■ **Task item**
What is needed is an exact copy of the lines in the listing below, from the one with "The line graph below tells" up to and including the one with "- It's interesting", with no other lines.

■ **Supplied entries**
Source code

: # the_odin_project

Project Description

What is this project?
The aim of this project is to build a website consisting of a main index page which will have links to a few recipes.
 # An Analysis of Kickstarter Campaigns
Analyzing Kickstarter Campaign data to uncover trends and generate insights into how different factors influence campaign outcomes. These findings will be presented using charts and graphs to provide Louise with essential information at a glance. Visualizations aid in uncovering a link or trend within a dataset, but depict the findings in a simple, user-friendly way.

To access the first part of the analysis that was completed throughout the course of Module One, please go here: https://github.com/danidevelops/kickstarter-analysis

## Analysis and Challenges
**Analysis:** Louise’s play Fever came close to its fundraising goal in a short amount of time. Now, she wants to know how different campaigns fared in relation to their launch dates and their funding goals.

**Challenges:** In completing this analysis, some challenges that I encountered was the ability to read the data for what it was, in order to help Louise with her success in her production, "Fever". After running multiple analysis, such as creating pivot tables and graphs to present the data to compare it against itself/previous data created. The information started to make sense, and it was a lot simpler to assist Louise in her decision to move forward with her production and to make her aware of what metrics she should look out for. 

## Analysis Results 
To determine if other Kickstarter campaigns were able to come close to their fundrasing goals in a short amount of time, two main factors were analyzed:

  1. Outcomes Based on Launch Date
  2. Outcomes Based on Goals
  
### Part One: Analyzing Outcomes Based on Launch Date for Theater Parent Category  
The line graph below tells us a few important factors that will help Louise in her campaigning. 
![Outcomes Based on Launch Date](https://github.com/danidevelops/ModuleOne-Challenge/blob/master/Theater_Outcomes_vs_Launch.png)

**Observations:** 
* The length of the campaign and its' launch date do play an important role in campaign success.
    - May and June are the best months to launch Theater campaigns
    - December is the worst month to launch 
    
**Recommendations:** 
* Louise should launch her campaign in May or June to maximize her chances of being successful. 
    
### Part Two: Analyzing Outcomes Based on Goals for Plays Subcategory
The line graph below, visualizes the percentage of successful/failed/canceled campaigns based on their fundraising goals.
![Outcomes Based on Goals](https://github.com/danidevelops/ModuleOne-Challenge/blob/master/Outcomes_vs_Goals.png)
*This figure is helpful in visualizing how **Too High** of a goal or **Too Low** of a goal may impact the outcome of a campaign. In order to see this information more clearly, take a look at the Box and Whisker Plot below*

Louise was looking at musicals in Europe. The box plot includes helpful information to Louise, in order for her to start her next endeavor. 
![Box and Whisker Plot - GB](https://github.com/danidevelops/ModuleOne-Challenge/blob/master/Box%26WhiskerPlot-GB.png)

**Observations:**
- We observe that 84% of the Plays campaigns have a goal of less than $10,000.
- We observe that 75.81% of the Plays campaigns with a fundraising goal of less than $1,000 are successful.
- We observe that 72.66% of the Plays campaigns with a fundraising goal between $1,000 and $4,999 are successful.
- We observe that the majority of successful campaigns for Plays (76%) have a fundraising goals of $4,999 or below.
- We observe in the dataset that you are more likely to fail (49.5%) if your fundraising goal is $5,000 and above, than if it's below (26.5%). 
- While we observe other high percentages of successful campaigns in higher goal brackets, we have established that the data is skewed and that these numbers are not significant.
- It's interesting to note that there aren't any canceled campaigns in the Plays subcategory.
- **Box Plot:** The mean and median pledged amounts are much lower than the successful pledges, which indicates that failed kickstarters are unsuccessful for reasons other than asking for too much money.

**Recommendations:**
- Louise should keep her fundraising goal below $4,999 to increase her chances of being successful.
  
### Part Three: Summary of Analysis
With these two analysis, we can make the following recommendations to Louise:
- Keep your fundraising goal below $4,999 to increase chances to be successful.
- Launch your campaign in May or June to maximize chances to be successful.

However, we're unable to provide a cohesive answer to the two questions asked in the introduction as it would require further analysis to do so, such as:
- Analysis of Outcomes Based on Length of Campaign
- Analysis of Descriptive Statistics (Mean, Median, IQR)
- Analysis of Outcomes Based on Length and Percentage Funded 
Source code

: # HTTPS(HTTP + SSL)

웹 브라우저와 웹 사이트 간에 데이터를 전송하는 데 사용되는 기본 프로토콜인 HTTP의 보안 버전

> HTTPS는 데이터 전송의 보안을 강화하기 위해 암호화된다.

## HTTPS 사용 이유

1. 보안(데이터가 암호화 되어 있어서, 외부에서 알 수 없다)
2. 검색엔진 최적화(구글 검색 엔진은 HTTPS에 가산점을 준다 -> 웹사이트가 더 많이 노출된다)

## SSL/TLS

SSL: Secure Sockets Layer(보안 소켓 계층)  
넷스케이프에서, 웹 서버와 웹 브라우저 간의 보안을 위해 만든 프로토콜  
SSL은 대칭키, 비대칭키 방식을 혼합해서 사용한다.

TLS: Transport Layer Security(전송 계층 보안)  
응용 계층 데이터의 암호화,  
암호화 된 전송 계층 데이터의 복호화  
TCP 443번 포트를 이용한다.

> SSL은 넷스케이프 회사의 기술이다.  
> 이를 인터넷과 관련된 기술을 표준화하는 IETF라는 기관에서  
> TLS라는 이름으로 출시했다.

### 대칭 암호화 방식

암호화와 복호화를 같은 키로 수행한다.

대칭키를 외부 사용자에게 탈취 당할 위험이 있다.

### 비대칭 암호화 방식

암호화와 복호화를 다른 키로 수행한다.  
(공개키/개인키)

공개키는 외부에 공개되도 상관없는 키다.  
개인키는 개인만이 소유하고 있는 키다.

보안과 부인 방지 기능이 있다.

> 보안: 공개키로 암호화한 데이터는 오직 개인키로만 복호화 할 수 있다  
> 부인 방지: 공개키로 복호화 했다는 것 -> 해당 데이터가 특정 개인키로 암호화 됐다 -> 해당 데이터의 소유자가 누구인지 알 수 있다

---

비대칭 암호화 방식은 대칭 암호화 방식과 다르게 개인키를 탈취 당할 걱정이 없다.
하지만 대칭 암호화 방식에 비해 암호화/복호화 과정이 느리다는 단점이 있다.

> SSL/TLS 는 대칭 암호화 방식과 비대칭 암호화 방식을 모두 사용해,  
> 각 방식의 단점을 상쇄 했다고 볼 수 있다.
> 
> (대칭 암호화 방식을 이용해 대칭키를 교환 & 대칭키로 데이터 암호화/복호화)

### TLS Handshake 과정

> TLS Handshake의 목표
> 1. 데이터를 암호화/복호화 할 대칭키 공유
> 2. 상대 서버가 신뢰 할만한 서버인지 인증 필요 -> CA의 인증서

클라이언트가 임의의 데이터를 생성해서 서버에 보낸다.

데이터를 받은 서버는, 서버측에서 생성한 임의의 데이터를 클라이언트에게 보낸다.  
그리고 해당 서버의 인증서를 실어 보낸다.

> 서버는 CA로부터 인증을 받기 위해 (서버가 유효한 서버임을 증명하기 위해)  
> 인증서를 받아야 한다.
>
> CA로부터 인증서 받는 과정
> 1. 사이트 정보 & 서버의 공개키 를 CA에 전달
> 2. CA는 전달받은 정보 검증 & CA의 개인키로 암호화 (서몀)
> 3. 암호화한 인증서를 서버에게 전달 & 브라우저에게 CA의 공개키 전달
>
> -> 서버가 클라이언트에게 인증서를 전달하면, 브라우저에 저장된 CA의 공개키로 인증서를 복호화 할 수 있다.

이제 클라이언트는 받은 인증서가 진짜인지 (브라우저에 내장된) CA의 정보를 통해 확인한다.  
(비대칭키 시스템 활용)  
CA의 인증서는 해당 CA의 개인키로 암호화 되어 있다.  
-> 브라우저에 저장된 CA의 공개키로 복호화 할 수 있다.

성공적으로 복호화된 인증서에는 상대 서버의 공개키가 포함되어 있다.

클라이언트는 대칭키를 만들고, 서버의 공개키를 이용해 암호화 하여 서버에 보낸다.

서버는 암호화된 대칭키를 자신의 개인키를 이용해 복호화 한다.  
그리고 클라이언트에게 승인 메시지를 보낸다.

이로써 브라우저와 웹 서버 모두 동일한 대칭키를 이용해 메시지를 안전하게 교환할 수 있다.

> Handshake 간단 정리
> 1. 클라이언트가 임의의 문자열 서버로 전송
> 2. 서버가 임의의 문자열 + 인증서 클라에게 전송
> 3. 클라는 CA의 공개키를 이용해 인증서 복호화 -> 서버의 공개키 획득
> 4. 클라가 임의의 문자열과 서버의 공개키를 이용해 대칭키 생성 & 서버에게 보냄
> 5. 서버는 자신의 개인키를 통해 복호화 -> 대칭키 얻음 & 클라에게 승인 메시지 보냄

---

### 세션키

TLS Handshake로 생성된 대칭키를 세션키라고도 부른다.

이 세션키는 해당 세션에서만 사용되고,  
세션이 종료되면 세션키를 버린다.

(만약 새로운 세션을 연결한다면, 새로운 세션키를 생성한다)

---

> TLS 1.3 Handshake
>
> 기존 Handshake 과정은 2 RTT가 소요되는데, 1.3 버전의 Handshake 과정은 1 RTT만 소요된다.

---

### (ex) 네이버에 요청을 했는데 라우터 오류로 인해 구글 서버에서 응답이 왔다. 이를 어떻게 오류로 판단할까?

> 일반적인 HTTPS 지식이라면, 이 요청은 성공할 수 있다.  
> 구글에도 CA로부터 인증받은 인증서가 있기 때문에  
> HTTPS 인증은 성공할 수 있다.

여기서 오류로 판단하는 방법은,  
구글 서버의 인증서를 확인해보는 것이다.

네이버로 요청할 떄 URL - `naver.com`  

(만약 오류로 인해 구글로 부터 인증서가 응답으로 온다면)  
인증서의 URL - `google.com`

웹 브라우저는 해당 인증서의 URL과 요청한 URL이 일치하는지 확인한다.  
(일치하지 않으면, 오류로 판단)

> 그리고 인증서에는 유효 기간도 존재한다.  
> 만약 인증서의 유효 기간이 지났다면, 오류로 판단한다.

■ **Reply to the task**
The line graph below tells us a few important factors that will help Louise in her campaigning. 
![Outcomes Based on Launch Date](https://github.com/danidevelops/ModuleOne-Challenge/blob/master/Theater_Outcomes_vs_Launch.png)

**Observations:** 
* The length of the campaign and its' launch date do play an important role in campaign success.
    - May and June are the best months to launch Theater campaigns
    - December is the worst month to launch 
    
**Recommendations:** 
* Louise should launch her campaign in May or June to maximize her chances of being successful. 
    
### Part Two: Analyzing Outcomes Based on Goals for Plays Subcategory
The line graph below, visualizes the percentage of successful/failed/canceled campaigns based on their fundraising goals.
![Outcomes Based on Goals](https://github.com/danidevelops/ModuleOne-Challenge/blob/master/Outcomes_vs_Goals.png)
*This figure is helpful in visualizing how **Too High** of a goal or **Too Low** of a goal may impact the outcome of a campaign. In order to see this information more clearly, take a look at the Box and Whisker Plot below*

Louise was looking at musicals in Europe. The box plot includes helpful information to Louise, in order for her to start her next endeavor. 
![Box and Whisker Plot - GB](https://github.com/danidevelops/ModuleOne-Challenge/blob/master/Box%26WhiskerPlot-GB.png)

**Observations:**
- We observe that 84% of the Plays campaigns have a goal of less than $10,000.
- We observe that 75.81% of the Plays campaigns with a fundraising goal of less than $1,000 are successful.
- We observe that 72.66% of the Plays campaigns with a fundraising goal between $1,000 and $4,999 are successful.
- We observe that the majority of successful campaigns for Plays (76%) have a fundraising goals of $4,999 or below.
- We observe in the dataset that you are more likely to fail (49.5%) if your fundraising goal is $5,000 and above, than if it's below (26.5%). 
- While we observe other high percentages of successful campaigns in higher goal brackets, we have established that the data is skewed and that these numbers are not significant.
- It's interesting to note that there aren't any canceled campaigns in the Plays subcategory.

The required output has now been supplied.